Patients followed a gradual dosing schedule of PRN100 and were assessed using the MRC Disease Rating Scales. Beginning at 1 mg/kg, PRN100 doses were administered in 2 to 6 day increments with the maximum dosage of 80 to 120 mg/kg administered every two weeks. Their scores were then compared to those obtained from the National Prion Monitoring Cohort observational study that served as controls. Based on literature precedent, researchers aimed for a 50nM concentration of PRN100 in the cerebrospinal fluid.
With a small sample size and limited stock of drug availability in mind, researchers saw promise in the preliminary data. Two patients passed away before 50nM of PRN100 was reached (patients 3 and 5, both of whom were diagnosed with sporadic Creutzfeldt-Jakob disease); however, the scores from the MRC Prion Disease Scales from three patients did stabilize when there was a 50nM or higher concentration of PRN100 (figure 2). Their careful gradual dosing approach contributed to the average of 47 days to reach 50nM of PRN100 in the cerebrospinal fluid and clinically significant neurological decline among patients with sporadic Creutzfeldt-Jakob disease during that period. For additional context, the median survival for patients with sporadic Creutzfeldt-Jakob disease in the National Prion Monitoring Cohort observational study was 25 days from their respective enrollment into the study.

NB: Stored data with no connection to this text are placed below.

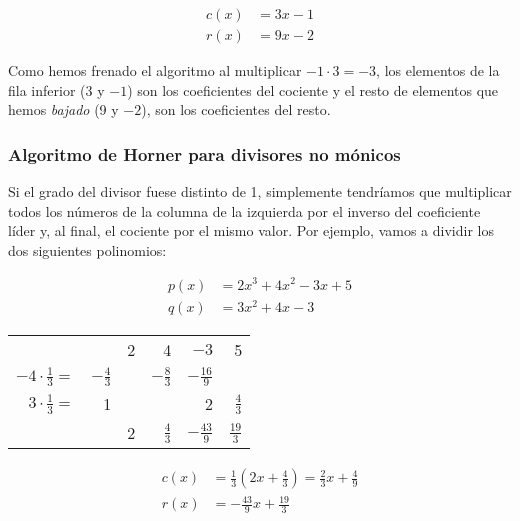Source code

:\[
\begin{array}{ll}
	c(x) & = 3x - 1 \\
	r(x) & = 9x - 2
\end{array}
\]

Como hemos frenado el algoritmo al multiplicar $-1 \cdot 3 = -3$, los elementos de la fila inferior (3 y $-1$) son los coeficientes del cociente y el resto de elementos que hemos \textit{bajado} (9 y $-2$), son los coeficientes del resto.

\subsubsection{Algoritmo de Horner para divisores no mónicos}

Si el grado del divisor fuese distinto de 1, simplemente tendríamos que multiplicar todos los números de la columna de la izquierda por el inverso del coeficiente líder y, al final, el cociente por el mismo valor.
Por ejemplo, vamos a dividir los dos siguientes polinomios:

\[
\begin{array}{ll}
	p(x) & = 2x^3 + 4x^2 - 3x + 5 \\
	q(x) & =        3x^2 + 4x - 3
\end{array}
\]

\begin{center}
\setlength{\tabcolsep}{1ex}
\begin{tabular}{r r | r r r r}
	                         &                & 2 & 4              & $-3$            & 5             \\
	$-4 \cdot \frac{1}{3} =$ & $-\frac{4}{3}$ &   & $-\frac{8}{3}$ & $-\frac{16}{9}$ &               \\
	$3 \cdot \frac{1}{3} =$  & 1              &   &                & 2               & $\frac{4}{3}$ \\
	\hline
	                         &                & 2 & $\frac{4}{3}$  & $-\frac{43}{9}$ & $\frac{19}{3}$
\end{tabular}
\end{center}

\[
\begin{array}{ll}
	c(x) & = \frac{1}{3}(2x + \frac{4}{3}) = \frac{2}{3}x + \frac{4}{9} \\
	r(x) & = -\frac{43}{9}x + \frac{19}{3}
\end{array}
\]
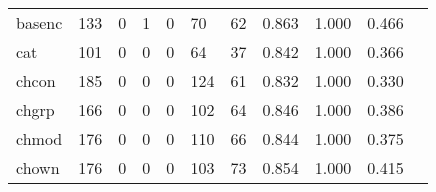\begin{longtable}{lp{1.2cm}p{1.2cm}p{1.2cm}p{1.2cm}p{1.2cm}p{1.2cm}p{1.2cm}p{1.2cm}p{1.2cm}p{1.2cm}}
basenc    &                                   133 &                                                  0 &                                                  1 &                                                  0 &                                                 70 &                                                 62 &                                              0.863 &                                              1.000 &                                              0.466 \\
cat       &                                   101 &                                                  0 &                                                  0 &                                                  0 &                                                 64 &                                                 37 &                                              0.842 &                                              1.000 &                                              0.366 \\
chcon     &                                   185 &                                                  0 &                                                  0 &                                                  0 &                                                124 &                                                 61 &                                              0.832 &                                              1.000 &                                              0.330 \\
chgrp     &                                   166 &                                                  0 &                                                  0 &                                                  0 &                                                102 &                                                 64 &                                              0.846 &                                              1.000 &                                              0.386 \\
chmod     &                                   176 &                                                  0 &                                                  0 &                                                  0 &                                                110 &                                                 66 &                                              0.844 &                                              1.000 &                                              0.375 \\
chown     &                                   176 &                                                  0 &                                                  0 &                                                  0 &                                                103 &                                                 73 &                                              0.854 &                                              1.000 &                                              0.415 \\

\end{longtable}
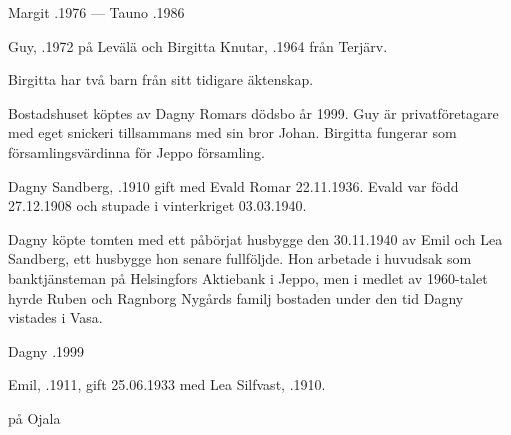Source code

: Margit .1976  ---  Tauno .1986






Guy, .1972 på Levälä och Birgitta Knutar, .1964 från Terjärv.
\begin{jhchildren}
  \item {}
\end{jhchildren}

Birgitta har två barn från sitt tidigare äktenskap.
\begin{jhchildren}
  \item {}
  \item {}
\end{jhchildren}
Bostadshuset köptes av Dagny Romars dödsbo år 1999. Guy är privatföretagare med eget snickeri tillsammans med sin bror Johan. Birgitta fungerar som församlingsvärdinna för Jeppo församling.


Dagny Sandberg, .1910 gift med Evald Romar 22.11.1936. Evald var född 27.12.1908 och stupade i vinterkriget 03.03.1940.
\begin{jhchildren}
  \item {}
  \item {}
\end{jhchildren}
Dagny köpte tomten med ett påbörjat husbygge den 30.11.1940 av Emil och Lea Sandberg, ett husbygge hon senare fullföljde. Hon arbetade i huvudsak som banktjänsteman på Helsingfors Aktiebank i Jeppo, men i medlet av 1960-talet hyrde Ruben och Ragnborg Nygårds familj bostaden under den tid Dagny vistades i Vasa.

Dagny .1999


Emil, .1911, gift 25.06.1933 med Lea Silfvast, .1910.
\begin{jhchildren}
  \item {}
  \item {}
  \item {} på Ojala
\end{jhchildren}


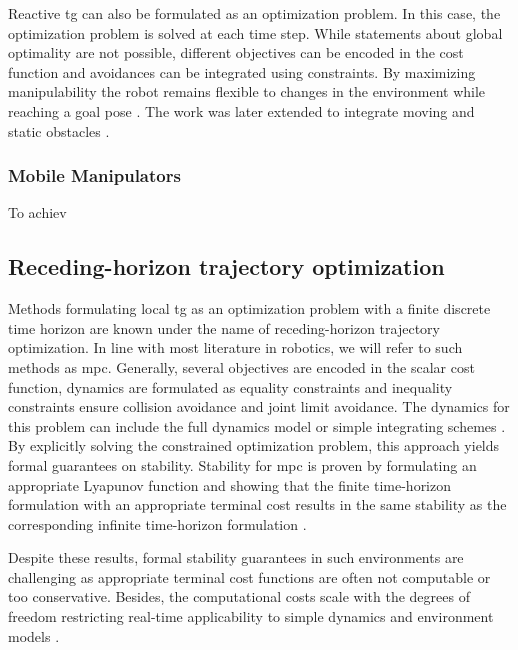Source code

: Reactive \ac{tg} can also be formulated as an optimization
problem. In this case, the optimization problem is solved
at each time step. While statements about global optimality
are not possible, different objectives can be encoded in the
cost function and avoidances can be integrated using
constraints. By maximizing manipulability the robot remains
flexible to changes in the environment while reaching a goal
pose \cite{haviland2020purely}. The work was later extended
to integrate moving and static obstacles
\cite{haviland2021neo}.

\subsubsection{Mobile Manipulators}
\label{subsub:mobile_manipulators}

To achiev 


\subsection{Receding-horizon trajectory optimization}%
\label{sub:receding_horizon_trajectory_optimization}

Methods formulating local \ac{tg} as an optimization problem with a finite
discrete time horizon are known under the name of receding-horizon trajectory
optimization. In line with most literature in robotics, we will refer to such
methods as \ac{mpc}.
Generally, several objectives are encoded in the scalar cost function, dynamics
are formulated as equality constraints and inequality constraints ensure
collision avoidance and joint limit avoidance. The dynamics for this problem can
include the full dynamics model or simple integrating
schemes \cite{hewing2020learning}.
By explicitly solving the constrained optimization problem, this approach yields
formal guarantees on stability. Stability for \ac{mpc} is proven by formulating
an appropriate Lyapunov function and showing that the finite time-horizon
formulation with an appropriate terminal cost results in the same stability as
the corresponding infinite time-horizon formulation
\cite{l1,l4,keerthi1988optimal}. 

Despite these results, formal stability
guarantees in such environments are challenging as appropriate terminal cost
functions are often not computable or too conservative. Besides, the
computational costs scale with the degrees of freedom restricting real-time
applicability to simple dynamics and environment models \cite{Spahn2021}.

Based on the autopsy of patients 2 and 3 (diagnosed with iatrogenic and sporadic Creutzfeldt-Jakob disease, respectively) reported no evidence of cytotoxicity, lymphocytic inflammation, or increased formation of vacuoles. There was a striking decrease in PrPSc immunoreactivity in the parietal and occipital cortex, change in PRPSc distribution in the subventricular areas, and an accumulation of amyloid in the arteries in the brain (cerebral amyloid angiopathy) in patient 2 compared to the untreated patients with iatrogenic Creutzfeldt-Jakob disease (figure 3). Mead and colleagues attributed the cerebral beta amyloid angiopathy to be the result of treatment, however, they report no amyloid-related imaging abnormalities in any patient. The autopsy of patient 3 also had different PrP labeling in the periventricular regions in comparison to the historical controls. Mead and researchers also observed PRN100 in the patient’s brain tissue to be similar in concentration observed in the cerebrospinal fluid (well above concentrations shown to clear cells of PRPSc infection).
Although their results are highly preliminary, it does seem that the alternative approach of Mead et al stabilizing the normal protein that is the pathogenic form may be promising for a large number of neurological diseases.